Литературный онлайн-журнал
Фото Вячеслава Алпатова
Критика

Внутренний мир дирижабля

Борис Поплавский

Дирижабль осатанел

М.: Гилея, 2023

В 2023 году в «Гилее» вышел составленный Сергеем Кудрявцевым сборник стихов Бориса Поплавского «Дирижабль осатанел», в который вошли стихи периода «русского дада» и адские поэмы. Это не первый и, похоже, не последний сборник поэта в этом издательстве, многое сделавшем для того, чтобы как можно полнее и достовернее представить публике его наследие. Многие из стихотворений ранее не публиковались или впервые воспроизведены в подлинной авторской редакции.

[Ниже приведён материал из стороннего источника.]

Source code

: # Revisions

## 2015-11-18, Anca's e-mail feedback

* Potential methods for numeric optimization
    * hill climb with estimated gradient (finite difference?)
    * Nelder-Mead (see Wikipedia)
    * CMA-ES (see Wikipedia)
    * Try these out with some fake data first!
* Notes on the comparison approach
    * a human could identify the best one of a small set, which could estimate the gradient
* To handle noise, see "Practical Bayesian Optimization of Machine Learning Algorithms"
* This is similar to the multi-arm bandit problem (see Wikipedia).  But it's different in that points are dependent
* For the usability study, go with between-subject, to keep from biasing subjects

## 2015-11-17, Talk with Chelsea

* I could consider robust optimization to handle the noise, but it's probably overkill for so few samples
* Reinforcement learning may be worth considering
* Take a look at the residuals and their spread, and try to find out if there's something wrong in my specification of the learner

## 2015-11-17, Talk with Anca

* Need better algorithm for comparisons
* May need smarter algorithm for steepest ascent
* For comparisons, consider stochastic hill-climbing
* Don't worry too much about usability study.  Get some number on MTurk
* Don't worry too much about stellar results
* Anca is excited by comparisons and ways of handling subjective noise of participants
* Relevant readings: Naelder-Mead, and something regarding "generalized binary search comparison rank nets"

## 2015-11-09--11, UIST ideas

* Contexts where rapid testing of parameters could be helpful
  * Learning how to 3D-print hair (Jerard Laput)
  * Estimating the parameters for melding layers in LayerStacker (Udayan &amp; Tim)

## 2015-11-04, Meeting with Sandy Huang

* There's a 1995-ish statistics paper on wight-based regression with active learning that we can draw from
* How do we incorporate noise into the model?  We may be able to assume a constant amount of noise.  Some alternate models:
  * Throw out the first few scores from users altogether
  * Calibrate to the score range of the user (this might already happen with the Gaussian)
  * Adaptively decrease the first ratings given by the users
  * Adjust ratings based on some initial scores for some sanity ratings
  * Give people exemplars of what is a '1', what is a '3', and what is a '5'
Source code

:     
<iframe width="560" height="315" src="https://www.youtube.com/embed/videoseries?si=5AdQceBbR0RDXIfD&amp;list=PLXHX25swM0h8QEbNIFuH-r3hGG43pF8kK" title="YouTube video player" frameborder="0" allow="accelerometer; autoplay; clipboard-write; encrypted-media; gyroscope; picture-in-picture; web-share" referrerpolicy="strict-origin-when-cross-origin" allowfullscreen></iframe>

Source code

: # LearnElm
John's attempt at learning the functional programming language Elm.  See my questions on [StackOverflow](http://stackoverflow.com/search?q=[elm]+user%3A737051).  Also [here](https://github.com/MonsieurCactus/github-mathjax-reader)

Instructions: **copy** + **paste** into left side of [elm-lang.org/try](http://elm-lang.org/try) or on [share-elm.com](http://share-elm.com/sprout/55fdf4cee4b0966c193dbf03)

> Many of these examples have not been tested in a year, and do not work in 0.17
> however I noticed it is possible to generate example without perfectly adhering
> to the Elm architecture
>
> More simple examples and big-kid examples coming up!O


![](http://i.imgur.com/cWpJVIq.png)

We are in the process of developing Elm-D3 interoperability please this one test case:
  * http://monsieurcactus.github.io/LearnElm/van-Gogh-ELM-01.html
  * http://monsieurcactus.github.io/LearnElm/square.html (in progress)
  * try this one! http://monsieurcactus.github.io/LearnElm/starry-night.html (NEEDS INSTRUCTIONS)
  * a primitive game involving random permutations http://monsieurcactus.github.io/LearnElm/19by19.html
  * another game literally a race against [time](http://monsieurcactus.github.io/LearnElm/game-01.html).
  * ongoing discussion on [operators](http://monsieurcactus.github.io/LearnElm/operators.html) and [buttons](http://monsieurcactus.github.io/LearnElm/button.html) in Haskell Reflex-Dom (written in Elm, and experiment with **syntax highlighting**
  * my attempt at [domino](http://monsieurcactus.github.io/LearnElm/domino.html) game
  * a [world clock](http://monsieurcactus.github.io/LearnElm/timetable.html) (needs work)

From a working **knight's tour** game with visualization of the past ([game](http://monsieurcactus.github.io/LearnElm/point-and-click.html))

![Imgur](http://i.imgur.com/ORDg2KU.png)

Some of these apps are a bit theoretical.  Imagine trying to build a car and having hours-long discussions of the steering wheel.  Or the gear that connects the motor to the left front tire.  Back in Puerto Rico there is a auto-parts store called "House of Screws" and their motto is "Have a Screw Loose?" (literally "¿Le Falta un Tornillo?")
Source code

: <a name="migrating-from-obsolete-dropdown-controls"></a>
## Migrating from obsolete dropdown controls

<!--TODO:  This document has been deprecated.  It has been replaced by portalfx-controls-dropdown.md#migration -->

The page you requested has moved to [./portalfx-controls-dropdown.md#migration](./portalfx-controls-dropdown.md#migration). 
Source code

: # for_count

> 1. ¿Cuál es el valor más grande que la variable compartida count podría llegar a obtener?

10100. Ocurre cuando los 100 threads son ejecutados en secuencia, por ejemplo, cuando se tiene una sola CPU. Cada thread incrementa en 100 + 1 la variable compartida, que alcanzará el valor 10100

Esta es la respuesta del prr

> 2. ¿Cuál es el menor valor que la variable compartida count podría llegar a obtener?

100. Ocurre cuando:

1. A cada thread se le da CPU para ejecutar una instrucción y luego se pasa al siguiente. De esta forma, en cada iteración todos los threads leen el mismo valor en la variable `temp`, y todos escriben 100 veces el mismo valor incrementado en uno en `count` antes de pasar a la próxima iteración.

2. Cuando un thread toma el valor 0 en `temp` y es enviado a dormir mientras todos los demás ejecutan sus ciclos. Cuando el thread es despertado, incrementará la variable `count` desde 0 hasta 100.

Борис Поплавский — персона, удостоившаяся самых разных мнений в литературной среде ещё при жизни. Посмертные статьи современников, их мемуары и последующие критические высказывания дают поэту противоречивые оценки, и эта противоречивость дошла до того, что превратилась в некий консенсус.

Сложность здесь, кажется, не в Поплавском — трудно представить, что он один во всём обществе парижского Монпарнаса был ищущим и страдающим человеком. Ходасевич в своей статье «О смерти Поплавского»[1] упоминает нескольких молодых литераторов, трагически ушедших из жизни незадолго до него — а неупомянутых, погрязших в нищете и бессмысленности было гораздо больше. Поплавский не уникален ни в своих религиозных исканиях, ни в нищенски богемном образе жизни, ни, к сожалению, в своей внезапной гибели.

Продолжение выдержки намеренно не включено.